> _PROVIDED DATA_
○ ○ ○ ○ ○

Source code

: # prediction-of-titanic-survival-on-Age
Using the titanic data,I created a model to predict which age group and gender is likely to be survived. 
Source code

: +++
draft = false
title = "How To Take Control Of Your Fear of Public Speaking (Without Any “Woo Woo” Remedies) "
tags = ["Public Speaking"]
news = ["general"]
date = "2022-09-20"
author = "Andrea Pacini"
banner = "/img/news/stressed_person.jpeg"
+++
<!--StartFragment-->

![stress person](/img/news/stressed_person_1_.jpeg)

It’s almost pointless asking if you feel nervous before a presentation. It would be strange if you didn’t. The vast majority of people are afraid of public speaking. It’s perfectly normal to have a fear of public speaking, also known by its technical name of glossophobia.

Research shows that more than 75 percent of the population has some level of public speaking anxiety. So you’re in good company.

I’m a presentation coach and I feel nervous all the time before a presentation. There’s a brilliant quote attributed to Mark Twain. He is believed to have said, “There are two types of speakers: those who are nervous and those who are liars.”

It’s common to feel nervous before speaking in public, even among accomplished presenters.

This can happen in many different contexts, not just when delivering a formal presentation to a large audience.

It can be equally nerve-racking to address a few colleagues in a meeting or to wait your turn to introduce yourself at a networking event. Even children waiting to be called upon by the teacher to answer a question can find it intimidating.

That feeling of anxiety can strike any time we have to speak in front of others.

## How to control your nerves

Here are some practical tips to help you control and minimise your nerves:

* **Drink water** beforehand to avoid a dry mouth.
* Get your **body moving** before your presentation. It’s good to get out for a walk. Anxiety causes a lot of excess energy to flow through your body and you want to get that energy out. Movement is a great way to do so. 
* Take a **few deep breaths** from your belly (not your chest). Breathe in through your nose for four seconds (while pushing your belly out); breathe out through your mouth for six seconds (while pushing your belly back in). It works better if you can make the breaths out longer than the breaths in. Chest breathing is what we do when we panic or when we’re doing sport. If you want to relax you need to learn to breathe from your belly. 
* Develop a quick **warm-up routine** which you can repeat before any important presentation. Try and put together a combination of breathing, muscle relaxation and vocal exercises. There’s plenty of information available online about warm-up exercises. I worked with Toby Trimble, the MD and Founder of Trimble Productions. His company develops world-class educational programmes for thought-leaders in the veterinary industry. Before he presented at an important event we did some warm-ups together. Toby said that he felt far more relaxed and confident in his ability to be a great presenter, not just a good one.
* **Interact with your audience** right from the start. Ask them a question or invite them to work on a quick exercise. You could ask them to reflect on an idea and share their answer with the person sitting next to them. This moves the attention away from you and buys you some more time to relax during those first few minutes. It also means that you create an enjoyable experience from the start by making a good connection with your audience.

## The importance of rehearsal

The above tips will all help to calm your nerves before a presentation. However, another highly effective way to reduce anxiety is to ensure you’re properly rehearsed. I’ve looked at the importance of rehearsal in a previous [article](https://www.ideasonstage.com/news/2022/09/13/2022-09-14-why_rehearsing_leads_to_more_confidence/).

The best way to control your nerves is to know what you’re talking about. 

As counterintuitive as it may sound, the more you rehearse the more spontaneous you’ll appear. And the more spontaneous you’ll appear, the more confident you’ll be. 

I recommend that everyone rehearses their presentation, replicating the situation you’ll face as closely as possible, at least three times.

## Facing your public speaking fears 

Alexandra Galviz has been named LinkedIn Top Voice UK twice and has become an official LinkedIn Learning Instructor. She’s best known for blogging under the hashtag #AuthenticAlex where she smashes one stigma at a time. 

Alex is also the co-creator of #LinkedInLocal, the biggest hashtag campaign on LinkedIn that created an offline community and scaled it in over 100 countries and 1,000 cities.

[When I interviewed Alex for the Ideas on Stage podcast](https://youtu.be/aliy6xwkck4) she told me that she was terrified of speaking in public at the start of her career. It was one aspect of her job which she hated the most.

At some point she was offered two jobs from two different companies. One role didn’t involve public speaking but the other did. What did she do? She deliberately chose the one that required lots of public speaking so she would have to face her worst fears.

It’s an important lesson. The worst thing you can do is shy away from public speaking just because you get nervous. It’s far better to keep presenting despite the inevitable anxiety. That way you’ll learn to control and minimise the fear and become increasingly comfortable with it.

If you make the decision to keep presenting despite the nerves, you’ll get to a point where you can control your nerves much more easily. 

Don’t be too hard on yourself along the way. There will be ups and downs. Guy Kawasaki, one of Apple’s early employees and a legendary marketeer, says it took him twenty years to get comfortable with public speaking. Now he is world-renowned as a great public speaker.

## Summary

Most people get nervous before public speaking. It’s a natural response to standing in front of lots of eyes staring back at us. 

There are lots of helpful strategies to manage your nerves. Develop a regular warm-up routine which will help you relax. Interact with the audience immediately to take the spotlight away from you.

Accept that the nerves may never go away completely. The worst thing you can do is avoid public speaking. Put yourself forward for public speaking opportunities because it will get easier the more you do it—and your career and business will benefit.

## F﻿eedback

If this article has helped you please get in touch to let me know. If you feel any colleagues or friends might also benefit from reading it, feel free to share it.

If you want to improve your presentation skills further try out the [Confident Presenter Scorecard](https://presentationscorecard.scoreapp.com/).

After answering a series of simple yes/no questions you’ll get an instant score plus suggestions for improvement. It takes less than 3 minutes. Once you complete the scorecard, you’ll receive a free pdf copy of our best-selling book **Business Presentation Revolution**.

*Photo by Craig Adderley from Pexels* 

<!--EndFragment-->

○ ○ ○ ○ ○

Where the listing above reaches the line that contains "There are lots", start retyping, and finish with the line that contains "## F﻿eedback"; reproduce those lines exactly and no others.

> _RESPONSE BOX_
There are lots of helpful strategies to manage your nerves. Develop a regular warm-up routine which will help you relax. Interact with the audience immediately to take the spotlight away from you.

Accept that the nerves may never go away completely. The worst thing you can do is avoid public speaking. Put yourself forward for public speaking opportunities because it will get easier the more you do it—and your career and business will benefit.

## F﻿eedback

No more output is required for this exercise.